CATANIA – “Condividiamo quelle che sono le ansie, le speranze del mondo del lavoro soprattutto dopo le notizie apparse sui giornali ieri che ci dicono che c’è un aumento della povertà: un italiano su quattro rischia di scendere nella deriva della povertà per salari insufficienti che vengono resi tali dall’aumento dell’inflazione”.

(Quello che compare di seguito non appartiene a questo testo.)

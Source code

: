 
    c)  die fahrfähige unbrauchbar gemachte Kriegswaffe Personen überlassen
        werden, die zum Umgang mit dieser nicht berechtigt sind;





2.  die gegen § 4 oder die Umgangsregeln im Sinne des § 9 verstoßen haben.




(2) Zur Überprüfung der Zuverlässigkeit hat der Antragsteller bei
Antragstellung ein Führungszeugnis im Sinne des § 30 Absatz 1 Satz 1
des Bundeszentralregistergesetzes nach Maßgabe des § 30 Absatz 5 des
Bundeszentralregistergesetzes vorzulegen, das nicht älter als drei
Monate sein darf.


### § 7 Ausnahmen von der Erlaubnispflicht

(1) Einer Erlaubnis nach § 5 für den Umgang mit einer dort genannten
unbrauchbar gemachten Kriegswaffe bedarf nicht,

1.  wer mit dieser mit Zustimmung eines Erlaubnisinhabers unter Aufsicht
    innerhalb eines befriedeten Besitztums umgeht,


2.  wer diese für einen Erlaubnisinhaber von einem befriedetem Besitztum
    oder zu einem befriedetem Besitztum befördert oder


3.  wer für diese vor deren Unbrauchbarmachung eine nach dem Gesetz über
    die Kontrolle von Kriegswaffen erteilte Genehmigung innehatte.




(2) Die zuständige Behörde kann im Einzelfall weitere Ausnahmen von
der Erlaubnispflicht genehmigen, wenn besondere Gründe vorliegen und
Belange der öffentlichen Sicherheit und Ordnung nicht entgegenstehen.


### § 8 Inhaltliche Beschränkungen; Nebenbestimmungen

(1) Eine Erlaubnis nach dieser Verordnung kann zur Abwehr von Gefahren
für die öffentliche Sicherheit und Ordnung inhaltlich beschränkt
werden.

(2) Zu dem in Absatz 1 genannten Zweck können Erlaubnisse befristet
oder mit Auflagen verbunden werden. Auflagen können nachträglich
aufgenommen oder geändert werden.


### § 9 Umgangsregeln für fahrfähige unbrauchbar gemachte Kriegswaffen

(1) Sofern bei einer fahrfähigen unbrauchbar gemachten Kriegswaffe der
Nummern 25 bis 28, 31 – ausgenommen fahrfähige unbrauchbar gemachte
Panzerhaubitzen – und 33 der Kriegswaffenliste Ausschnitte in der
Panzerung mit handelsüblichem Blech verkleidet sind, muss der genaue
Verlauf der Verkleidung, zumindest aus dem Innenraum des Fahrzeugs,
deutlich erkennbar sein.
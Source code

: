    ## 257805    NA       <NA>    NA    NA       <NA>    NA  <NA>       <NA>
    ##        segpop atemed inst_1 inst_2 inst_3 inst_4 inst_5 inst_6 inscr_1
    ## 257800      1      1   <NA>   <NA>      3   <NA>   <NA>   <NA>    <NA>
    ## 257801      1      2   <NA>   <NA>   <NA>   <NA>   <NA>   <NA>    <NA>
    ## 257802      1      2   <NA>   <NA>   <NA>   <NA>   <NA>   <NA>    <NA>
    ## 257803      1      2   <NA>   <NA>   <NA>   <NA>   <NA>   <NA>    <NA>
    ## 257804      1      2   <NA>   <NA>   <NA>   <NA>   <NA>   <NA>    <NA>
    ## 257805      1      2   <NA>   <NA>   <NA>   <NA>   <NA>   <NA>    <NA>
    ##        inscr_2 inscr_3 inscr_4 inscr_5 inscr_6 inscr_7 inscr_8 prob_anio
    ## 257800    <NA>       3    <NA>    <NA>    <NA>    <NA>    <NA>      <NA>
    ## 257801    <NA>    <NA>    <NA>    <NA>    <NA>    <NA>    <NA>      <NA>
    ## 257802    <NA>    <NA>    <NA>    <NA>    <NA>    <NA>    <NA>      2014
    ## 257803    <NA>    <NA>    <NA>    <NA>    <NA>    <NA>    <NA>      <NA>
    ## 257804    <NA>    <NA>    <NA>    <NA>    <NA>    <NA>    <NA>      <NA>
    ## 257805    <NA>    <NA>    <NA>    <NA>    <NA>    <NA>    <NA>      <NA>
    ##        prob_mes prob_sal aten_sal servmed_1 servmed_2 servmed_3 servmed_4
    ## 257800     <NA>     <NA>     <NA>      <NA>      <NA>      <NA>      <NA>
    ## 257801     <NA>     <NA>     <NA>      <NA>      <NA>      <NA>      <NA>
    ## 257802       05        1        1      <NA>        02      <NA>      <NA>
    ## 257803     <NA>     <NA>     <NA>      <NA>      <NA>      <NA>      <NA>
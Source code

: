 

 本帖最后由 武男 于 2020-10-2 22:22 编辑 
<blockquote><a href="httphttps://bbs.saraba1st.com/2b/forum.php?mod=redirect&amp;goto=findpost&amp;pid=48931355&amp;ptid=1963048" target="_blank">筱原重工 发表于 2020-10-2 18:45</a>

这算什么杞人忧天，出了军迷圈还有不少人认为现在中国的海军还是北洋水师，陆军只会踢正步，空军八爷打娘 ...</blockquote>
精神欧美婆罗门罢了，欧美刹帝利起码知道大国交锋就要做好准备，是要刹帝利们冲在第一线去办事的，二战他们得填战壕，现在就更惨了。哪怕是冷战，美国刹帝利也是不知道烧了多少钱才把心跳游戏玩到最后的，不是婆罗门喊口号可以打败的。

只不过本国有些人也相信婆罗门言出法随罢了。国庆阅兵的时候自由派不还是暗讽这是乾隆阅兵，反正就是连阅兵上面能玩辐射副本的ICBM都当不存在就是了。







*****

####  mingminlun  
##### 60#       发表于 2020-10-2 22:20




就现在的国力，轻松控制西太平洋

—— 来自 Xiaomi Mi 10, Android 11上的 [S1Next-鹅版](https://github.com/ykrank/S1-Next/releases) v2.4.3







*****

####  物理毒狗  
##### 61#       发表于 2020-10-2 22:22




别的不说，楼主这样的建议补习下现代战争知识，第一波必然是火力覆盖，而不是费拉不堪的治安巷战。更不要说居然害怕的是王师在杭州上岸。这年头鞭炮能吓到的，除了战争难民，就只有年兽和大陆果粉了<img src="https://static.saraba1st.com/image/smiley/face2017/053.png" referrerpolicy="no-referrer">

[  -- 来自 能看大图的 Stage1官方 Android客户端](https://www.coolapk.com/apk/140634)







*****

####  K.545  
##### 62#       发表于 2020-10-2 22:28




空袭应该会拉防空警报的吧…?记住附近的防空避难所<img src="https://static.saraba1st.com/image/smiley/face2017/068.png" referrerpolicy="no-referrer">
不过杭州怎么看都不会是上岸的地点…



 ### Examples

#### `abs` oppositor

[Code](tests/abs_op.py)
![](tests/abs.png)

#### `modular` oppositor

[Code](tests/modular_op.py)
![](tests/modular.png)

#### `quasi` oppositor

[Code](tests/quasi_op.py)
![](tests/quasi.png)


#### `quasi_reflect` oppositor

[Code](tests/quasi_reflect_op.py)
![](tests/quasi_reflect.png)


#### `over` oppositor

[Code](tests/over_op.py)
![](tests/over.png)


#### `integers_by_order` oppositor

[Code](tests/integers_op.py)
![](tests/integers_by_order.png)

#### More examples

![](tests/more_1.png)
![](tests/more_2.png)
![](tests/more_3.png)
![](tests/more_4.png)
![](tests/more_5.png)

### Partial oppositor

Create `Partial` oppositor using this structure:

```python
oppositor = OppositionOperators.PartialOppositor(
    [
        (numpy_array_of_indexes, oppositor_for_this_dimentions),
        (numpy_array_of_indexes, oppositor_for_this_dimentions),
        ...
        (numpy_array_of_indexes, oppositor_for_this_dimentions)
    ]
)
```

Lo ha detto l’Arcivescovo Metropolita di Catania, monsignor Luigi Renna. incontrando la stampa stamane nel porto del capoluogo etneo, dove ha guidato la ‘Via Crucis dei Lavoratori’ organizzata dall’Arcidiocesi con la partecipazione di Capitaneria di porto, Autorità di sistema portuale del mare di Sicilia Orientale e di altri enti legati alla realtà portuale.
“Occorrono politiche che possano allineare gli stipendi, che possano far avere in tempo i contributi statali per i pagamenti, che tante volte non arrivano in tempo, e politiche che possano contenere il peso delle bollette”.
“Nella nostra realtà – ha concluso – ci sono tante di queste situazioni delle quali si sentiamo preoccupati e corresponsabili non perché possiamo decidere grandi cose ma perché non possiamo mettere la polvere sotto il tappeto. Tutti dobbiamo fare la nostra parte”.